03.11.2020 - 11:33 | Son Güncellenme:
Kalp ve damar hastalıkları, beslenme ve yaşam kalitesindeki bozulmaya paralel olarak büyük bir hayati risk olarak her geçen gün yaygınlaşmaya devam ediyor.
Kalp hastalıklarının önlenmesinde kan basıncı, açlık kan şekeri ve kan kolesterol seviyelerini uygun düzeyde tutmak ve sigaradan uzak durmak oldukça büyük önem taşıyor.
Kalp damar sağlığını korumada temel teşkil eden unsurlardan birinin kan basıncının hedefte tutulmasıdır. Evde ya da rahat bir ortamda istirahat halindeyken veya dinlenmişken usulüne uygun olarak ölçülmüş tansiyonun 13,5/8,5 seviyesinden yüksek olmaması gerekiyor.
Kan basıncının hedef düzeyde tutulmasında, düzenli ilaç kullanımı, günlük tuz tüketiminin bir silme çay kaşığını aşmayacak şekilde minimum düzeyde olması ve düzenli egzersizin önemi büyük.
Diyabeti, kalp damar hastalıklarında belirleyicidir. Bunun anlamı şudur; kalp krizi geçirmiş bir kişinin yeniden kalp krizi geçirme riski, diyabeti olan bir hastanın kalp krizi geçirme riski ile benzerdir.

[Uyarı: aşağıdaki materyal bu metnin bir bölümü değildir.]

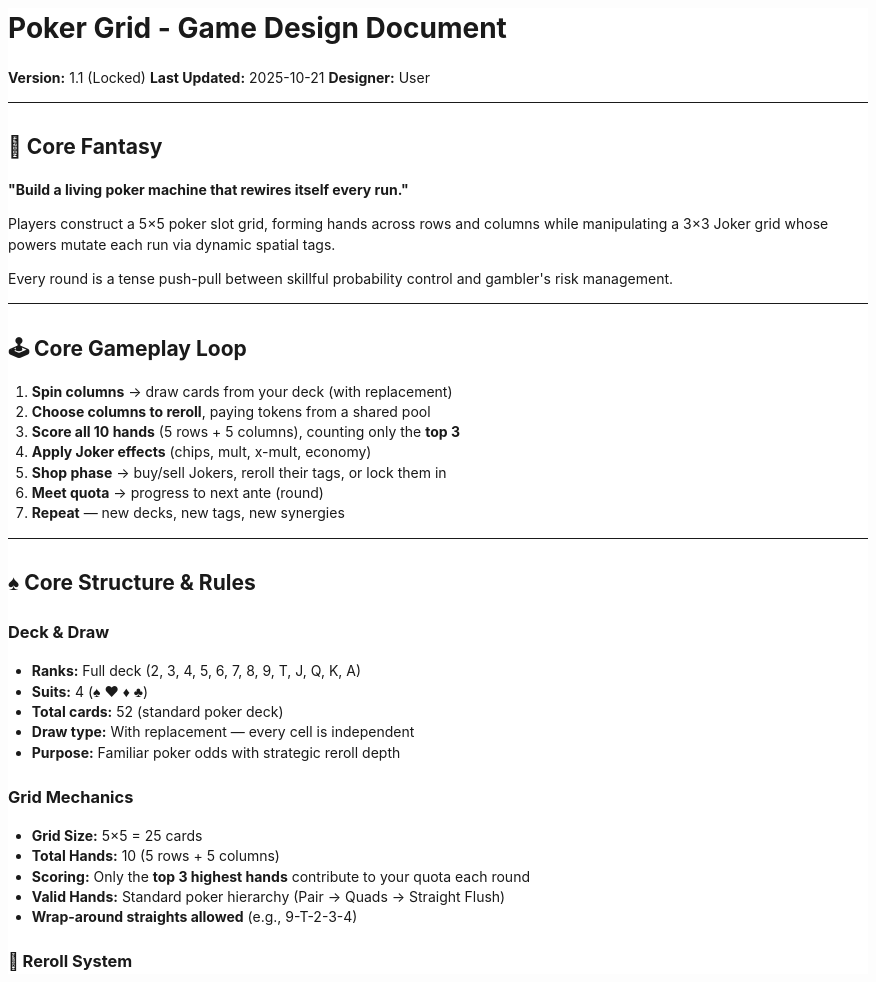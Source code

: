 # Poker Grid - Game Design Document

**Version:** 1.1 (Locked)
**Last Updated:** 2025-10-21
**Designer:** User

---

## 🎯 Core Fantasy

**"Build a living poker machine that rewires itself every run."**

Players construct a 5×5 poker slot grid, forming hands across rows and columns while manipulating a 3×3 Joker grid whose powers mutate each run via dynamic spatial tags.

Every round is a tense push-pull between skillful probability control and gambler's risk management.

---

## 🕹️ Core Gameplay Loop

1. **Spin columns** → draw cards from your deck (with replacement)
2. **Choose columns to reroll**, paying tokens from a shared pool
3. **Score all 10 hands** (5 rows + 5 columns), counting only the **top 3**
4. **Apply Joker effects** (chips, mult, x-mult, economy)
5. **Shop phase** → buy/sell Jokers, reroll their tags, or lock them in
6. **Meet quota** → progress to next ante (round)
7. **Repeat** — new decks, new tags, new synergies

---

## ♠️ Core Structure & Rules

### Deck & Draw
- **Ranks:** Full deck (2, 3, 4, 5, 6, 7, 8, 9, T, J, Q, K, A)
- **Suits:** 4 (♠ ♥ ♦ ♣)
- **Total cards:** 52 (standard poker deck)
- **Draw type:** With replacement — every cell is independent
- **Purpose:** Familiar poker odds with strategic reroll depth

### Grid Mechanics
- **Grid Size:** 5×5 = 25 cards
- **Total Hands:** 10 (5 rows + 5 columns)
- **Scoring:** Only the **top 3 highest hands** contribute to your quota each round
- **Valid Hands:** Standard poker hierarchy (Pair → Quads → Straight Flush)
- **Wrap-around straights allowed** (e.g., 9-T-2-3-4)

### 🎰 Reroll System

Bu sebeple diyabet kontrolleri düzenli olarak en az 6 ayda bir yapılmalı, hiçbir bulgu vermeden sinsice ilerleyebilen bu hastalığın farkında olmalı ve uzun vadede göz, böbrek, sinir sistemi ve kalp damar sağlığı üzerindeki olumsuz etkilerine kesinlikle izin verilmemelidir.
Kalp damar hastalığında kolesterol düzeylerinin de kontrol altında tutulması gerekmektedir. İyi huylu kolesterol HDL, kötü huylu kolesterol ise LDL kolesterol olarak tanımlanıyor.

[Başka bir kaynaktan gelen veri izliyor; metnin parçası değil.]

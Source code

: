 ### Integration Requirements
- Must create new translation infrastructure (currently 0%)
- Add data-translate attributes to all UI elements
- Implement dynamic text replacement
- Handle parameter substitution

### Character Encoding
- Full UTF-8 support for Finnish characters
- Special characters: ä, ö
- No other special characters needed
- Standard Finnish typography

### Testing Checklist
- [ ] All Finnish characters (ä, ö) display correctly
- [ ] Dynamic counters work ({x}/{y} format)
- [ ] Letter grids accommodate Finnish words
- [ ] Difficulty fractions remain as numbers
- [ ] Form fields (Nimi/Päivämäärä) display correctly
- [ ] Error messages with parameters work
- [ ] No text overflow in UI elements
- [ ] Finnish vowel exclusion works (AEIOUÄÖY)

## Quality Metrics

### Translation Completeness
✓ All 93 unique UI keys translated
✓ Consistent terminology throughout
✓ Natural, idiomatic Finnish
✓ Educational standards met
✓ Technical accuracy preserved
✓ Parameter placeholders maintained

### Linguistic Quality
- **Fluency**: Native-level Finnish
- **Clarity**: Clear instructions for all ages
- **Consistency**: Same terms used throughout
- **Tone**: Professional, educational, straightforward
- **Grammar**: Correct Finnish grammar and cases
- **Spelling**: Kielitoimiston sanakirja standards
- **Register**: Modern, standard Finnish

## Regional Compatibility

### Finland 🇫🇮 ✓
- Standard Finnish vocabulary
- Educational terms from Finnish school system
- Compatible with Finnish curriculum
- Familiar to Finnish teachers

Kötü huylu kolesterolün kalp damar hastalığı olmayan kişilerde 115 mg/dl, kalp damar hastalığı olanlarda 70mg/dl ve şeker hastalığı olanlarda ise 100mg/dl'nin altında tutulması gerekiyor.

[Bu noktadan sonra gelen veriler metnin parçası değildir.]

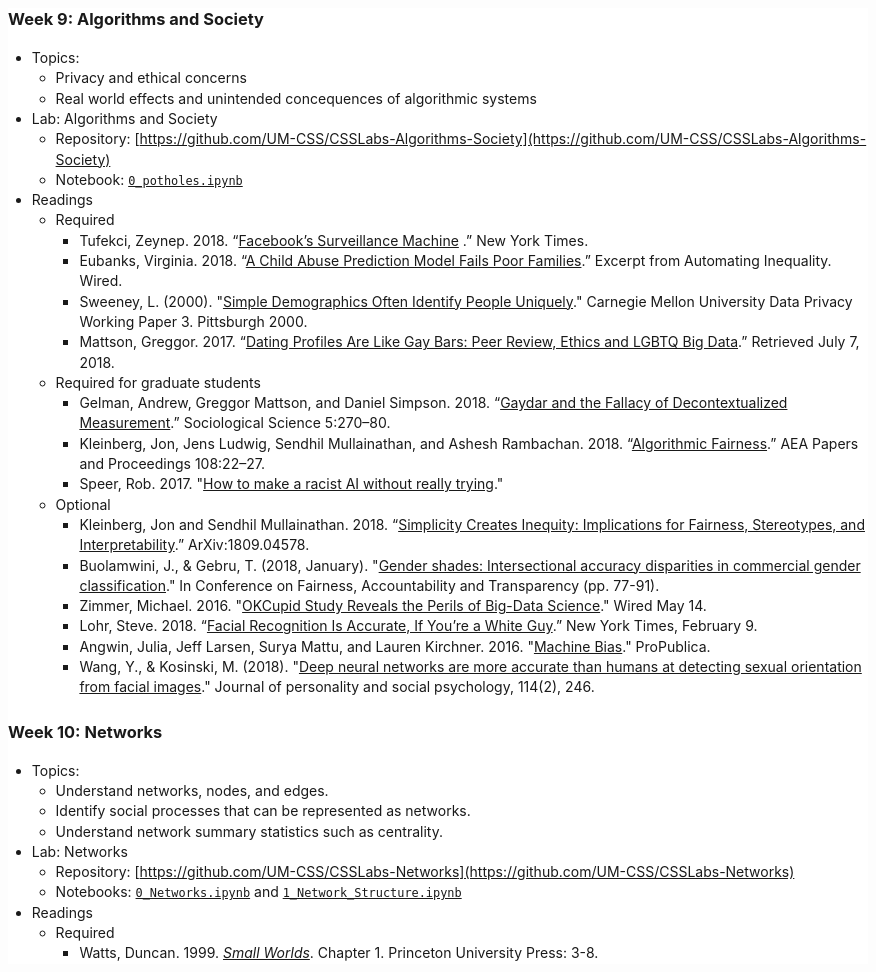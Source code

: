 ### Week 9: Algorithms and Society
- Topics: 
	- Privacy and ethical concerns
	- Real world effects and unintended concequences of algorithmic systems
- Lab: Algorithms and Society
	- Repository: [https://github.com/UM-CSS/CSSLabs-Algorithms-Society](https://github.com/UM-CSS/CSSLabs-Algorithms-Society)
	- Notebook: [`0_potholes.ipynb`](https://github.com/UM-CSS/CSSLabs-Algorithms-Society/blob/master/0_potholes.ipynb)
- Readings
	- Required 
		- Tufekci, Zeynep. 2018. “[Facebook’s Surveillance Machine](https://www.nytimes.com/2018/03/19/opinion/facebook-cambridge-analytica.html) .” New York Times. 
		- Eubanks, Virginia. 2018. “[A Child Abuse Prediction Model Fails Poor Families](https://www.wired.com/story/excerpt-from-automating-inequality/).” Excerpt from Automating Inequality. Wired. 
		- Sweeney, L. (2000). "[Simple Demographics Often Identify People Uniquely](http://ggs685.pbworks.com/w/file/fetch/94376315/Latanya.pdf)." Carnegie Mellon University Data Privacy Working Paper 3. Pittsburgh 2000.  
		- Mattson, Greggor. 2017. “[Dating Profiles Are Like Gay Bars: Peer Review, Ethics and LGBTQ Big Data](https://greggormattson.com/2017/09/13/peer-review-ethics-and-lgbtq-big-data/).” Retrieved July 7, 2018.
	- Required for graduate students 
		- Gelman, Andrew, Greggor Mattson, and Daniel Simpson. 2018. “[Gaydar and the Fallacy of Decontextualized Measurement](https://www.sociologicalscience.com/download/vol-5/may/SocSci_v5_270to280.pdf).” Sociological Science 5:270–80. 
		- Kleinberg, Jon, Jens Ludwig, Sendhil Mullainathan, and Ashesh Rambachan. 2018. “[Algorithmic Fairness](https://www.cs.cornell.edu/home/kleinber/aer18-fairness.pdf).” AEA Papers and Proceedings 108:22–27. 
		- Speer, Rob. 2017. "[How to make a racist AI without really trying](http://blog.conceptnet.io/posts/2017/how-to-make-a-racist-ai-without-really-trying/)."
	- Optional 
		- Kleinberg, Jon and Sendhil Mullainathan. 2018. “[Simplicity Creates Inequity: Implications for Fairness, Stereotypes, and Interpretability](https://arxiv.org/pdf/1809.04578).” ArXiv:1809.04578. 
		- Buolamwini, J., & Gebru, T. (2018, January). "[Gender shades: Intersectional accuracy disparities in commercial gender classification](http://proceedings.mlr.press/v81/buolamwini18a/buolamwini18a.pdf)." In Conference on Fairness, Accountability and Transparency (pp. 77-91). 
		- Zimmer, Michael. 2016. "[OKCupid Study Reveals the Perils of Big-Data Science](https://www.wired.com/2016/05/okcupid-study-reveals-perils-big-data-science/)." Wired May 14. 
		- Lohr, Steve. 2018. “[Facial Recognition Is Accurate, If You’re a White Guy](https://www.nytimes.com/2018/02/09/technology/facial-recognition-race-artificial-intelligence.html).” New York Times, February 9. 
		- Angwin, Julia, Jeff Larsen, Surya Mattu, and Lauren Kirchner. 2016. "[Machine Bias](https://www.propublica.org/article/machine-bias-risk-assessments-in-criminal-sentencing)." ProPublica. 
		- Wang, Y., & Kosinski, M. (2018). "[Deep neural networks are more accurate than humans at detecting sexual orientation from facial images](https://osf.io/hv28a/download/?format=pdf)." Journal of personality and social psychology, 114(2), 246.


### Week 10: Networks
- Topics:
    - Understand networks, nodes, and edges.
    - Identify social processes that can be represented as networks.
    - Understand network summary statistics such as centrality.
- Lab: Networks
	- Repository: [https://github.com/UM-CSS/CSSLabs-Networks](https://github.com/UM-CSS/CSSLabs-Networks)
	- Notebooks: [`0_Networks.ipynb`](https://github.com/UM-CSS/CSSLabs-Networks/blob/master/0_Networks.ipynb) and [`1_Network_Structure.ipynb`](https://github.com/UM-CSS/CSSLabs-Networks/blob/master/1_Network_Structure.ipynb)
- Readings
	- Required 
		- Watts, Duncan. 1999. [*Small Worlds*](http://blacky.terra32.net/trusso/CorsoTeoriaAvanzataReti/info4/altrecose/DuncanJWattsSigma.pdf). Chapter 1. Princeton University Press: 3-8.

Kalp ve damar hastalıklarının en önemli risk faktörlerinden biri olan sigaranın sadece içilmesi değil, dumanının solunması da kalp ve damarlara zarar veriyor. Sağlıklı yaşam için düzenli egzersiz, sağlıklı beslenme, düzenli doktor kontrolü ile stresten uzak kalabilme ya da stresle mücadele edebilme önemli.
Sağlıklı yaşam için haftada en az beş gün, günde en az otuz dakika tempolu yürüyüş, koşu, yüzme ve bisiklet sürme gibi fiziksel aktivitelerde bulunulmalı.